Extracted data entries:
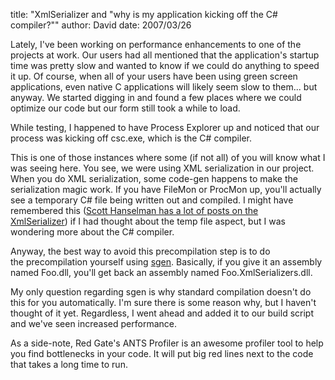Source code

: 
title: "XmlSerializer and &quot;why is my application kicking off the C# compiler?&quot;"
author: David
date: 2007/03/26

<p>Lately, I've been working on performance enhancements to one of the projects at work. Our users had all mentioned that the application's startup time was pretty slow and wanted to know if we could do anything to speed it up. Of course, when all of your users have been using&nbsp;green screen applications, even native C applications will likely seem slow to them... but anyway. We started digging in and found a few places where we could optimize our code&nbsp;but our form still took a while to load. </p> <p>While testing, I happened to have Process Explorer up and noticed that our process was kicking off csc.exe, which is the C# compiler.</p> <p>This is one of those instances where some (if not all) of you will know what I was seeing here. You see, we were using XML serialization in our project. When you do XML serialization, some code-gen happens to make the serialization magic work. If you have FileMon or ProcMon up, you'll actually see a temporary C# file being written out and compiled. I might have remembered this (<a href="http://www.google.com/search?q=site%3Awww.hanselman.com+xmlserializer">Scott Hanselman has a lot of posts on the XmlSerializer</a>)&nbsp;if I had thought about the temp file aspect, but I was wondering more about the C# compiler.</p> <p>Anyway,&nbsp;the best way&nbsp;to avoid this&nbsp;precompilation step is to do the&nbsp;precompilation&nbsp;yourself using <a href="http://msdn2.microsoft.com/en-us/library/bk3w6240(vs.80).aspx">sgen</a>.&nbsp;Basically, if you give it an assembly named Foo.dll, you'll get back an assembly named Foo.XmlSerializers.dll.</p> <p>My only question regarding sgen is why standard compilation doesn't do this for you automatically. I'm sure there is some reason why, but I haven't thought of it yet. Regardless, I went ahead and added it to our build script and we've seen increased performance.</p> <p>As&nbsp;a side-note, Red Gate's ANTS Profiler is an awesome profiler tool to help you find bottlenecks in your code. It will put big red lines next to the code that takes&nbsp;a long time to run.</p>
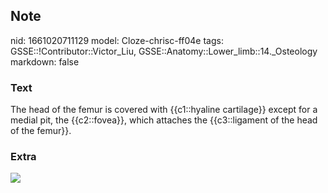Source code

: ## Note
nid: 1661020711129
model: Cloze-chrisc-ff04e
tags: GSSE::!Contributor::Victor_Liu, GSSE::Anatomy::Lower_limb::14._Osteology
markdown: false

### Text
The head of the femur is covered with {{c1::hyaline cartilage}} except for a medial pit, the {{c2::fovea}}, which attaches the {{c3::ligament of the head of the femur}}.

### Extra
<img src="Gray243.png">
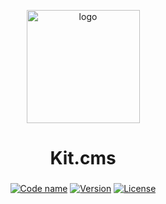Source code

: <p align="center">
  <img src="https://raw.githubusercontent.com/kitteam/cms/develop/docs/img/logo-small.png" width="181" height="auto" alt="logo">
</p>

<h1 align="center">Kit.cms</h1>
<h3 align="center"></h3>

<div align="center">
  <!-- Code name -->
  <a href="https://github.com/kitteam/cms/tree/develop/docs"><img src="https://img.shields.io/badge/code%20name-black%20whale-202020.svg?style=flat-square" alt="Code name"/></a>
  <!-- Version -->
  <a href="https://github.com/kitteam/cms/tree/develop"><img src="https://img.shields.io/badge/version-develop-yellow.svg?style=flat-square" alt="Version"/></a>
  <!-- License -->
  <a href="https://raw.githubusercontent.com/kitteam/cms/develop/LICENSE"><img src="https://img.shields.io/badge/license-under%20question-red.svg?style=flat-square" alt="License" /></a>
</div>

<br><br><br><br>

#### Problem
Each of the entries above must be copied exactly, but the pictures stay out.

#### Task output
Source code

: 
title: "XmlSerializer and &quot;why is my application kicking off the C# compiler?&quot;"
author: David
date: 2007/03/26

<p>Lately, I've been working on performance enhancements to one of the projects at work. Our users had all mentioned that the application's startup time was pretty slow and wanted to know if we could do anything to speed it up. Of course, when all of your users have been using&nbsp;green screen applications, even native C applications will likely seem slow to them... but anyway. We started digging in and found a few places where we could optimize our code&nbsp;but our form still took a while to load. </p> <p>While testing, I happened to have Process Explorer up and noticed that our process was kicking off csc.exe, which is the C# compiler.</p> <p>This is one of those instances where some (if not all) of you will know what I was seeing here. You see, we were using XML serialization in our project. When you do XML serialization, some code-gen happens to make the serialization magic work. If you have FileMon or ProcMon up, you'll actually see a temporary C# file being written out and compiled. I might have remembered this (<a href="http://www.google.com/search?q=site%3Awww.hanselman.com+xmlserializer">Scott Hanselman has a lot of posts on the XmlSerializer</a>)&nbsp;if I had thought about the temp file aspect, but I was wondering more about the C# compiler.</p> <p>Anyway,&nbsp;the best way&nbsp;to avoid this&nbsp;precompilation step is to do the&nbsp;precompilation&nbsp;yourself using <a href="http://msdn2.microsoft.com/en-us/library/bk3w6240(vs.80).aspx">sgen</a>.&nbsp;Basically, if you give it an assembly named Foo.dll, you'll get back an assembly named Foo.XmlSerializers.dll.</p> <p>My only question regarding sgen is why standard compilation doesn't do this for you automatically. I'm sure there is some reason why, but I haven't thought of it yet. Regardless, I went ahead and added it to our build script and we've seen increased performance.</p> <p>As&nbsp;a side-note, Red Gate's ANTS Profiler is an awesome profiler tool to help you find bottlenecks in your code. It will put big red lines next to the code that takes&nbsp;a long time to run.</p>
Source code

: ## Note
nid: 1661020711129
model: Cloze-chrisc-ff04e
tags: GSSE::!Contributor::Victor_Liu, GSSE::Anatomy::Lower_limb::14._Osteology
markdown: false

### Text
The head of the femur is covered with {{c1::hyaline cartilage}} except for a medial pit, the {{c2::fovea}}, which attaches the {{c3::ligament of the head of the femur}}.

### Extra
<img src="Gray243.png">
Source code

: <p align="center">
  <img src="https://raw.githubusercontent.com/kitteam/cms/develop/docs/img/logo-small.png" width="181" height="auto" alt="logo">
</p>

<h1 align="center">Kit.cms</h1>
<h3 align="center"></h3>

<div align="center">
  <!-- Code name -->
  <a href="https://github.com/kitteam/cms/tree/develop/docs"><img src="https://img.shields.io/badge/code%20name-black%20whale-202020.svg?style=flat-square" alt="Code name"/></a>
  <!-- Version -->
  <a href="https://github.com/kitteam/cms/tree/develop"><img src="https://img.shields.io/badge/version-develop-yellow.svg?style=flat-square" alt="Version"/></a>
  <!-- License -->
  <a href="https://raw.githubusercontent.com/kitteam/cms/develop/LICENSE"><img src="https://img.shields.io/badge/license-under%20question-red.svg?style=flat-square" alt="License" /></a>
</div>

<br><br><br><br>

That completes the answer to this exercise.